**DATA RECORDS**.
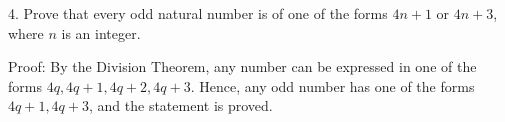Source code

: \documentclass[12pt]{article}
\begin{document}
4. Prove that every odd natural number is of one of the forms $4n+1$ or $4n+3$, where $n$ is an integer.\newline


Proof: By the Division Theorem, any number can be expressed in one of the forms $4q, 4q+1, 4q+2, 4q+3$. Hence, any odd number has one of the forms $4q+1, 4q+3$, and the statement is proved. 
\end{document}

**WORK ITEM**. Write out every line above again exactly, with the pictures left out.

**EXERCISE RESPONSE**.
Source code

: \documentclass[12pt]{article}
\begin{document}
4. Prove that every odd natural number is of one of the forms $4n+1$ or $4n+3$, where $n$ is an integer.\newline


Proof: By the Division Theorem, any number can be expressed in one of the forms $4q, 4q+1, 4q+2, 4q+3$. Hence, any odd number has one of the forms $4q+1, 4q+3$, and the statement is proved. 
\end{document}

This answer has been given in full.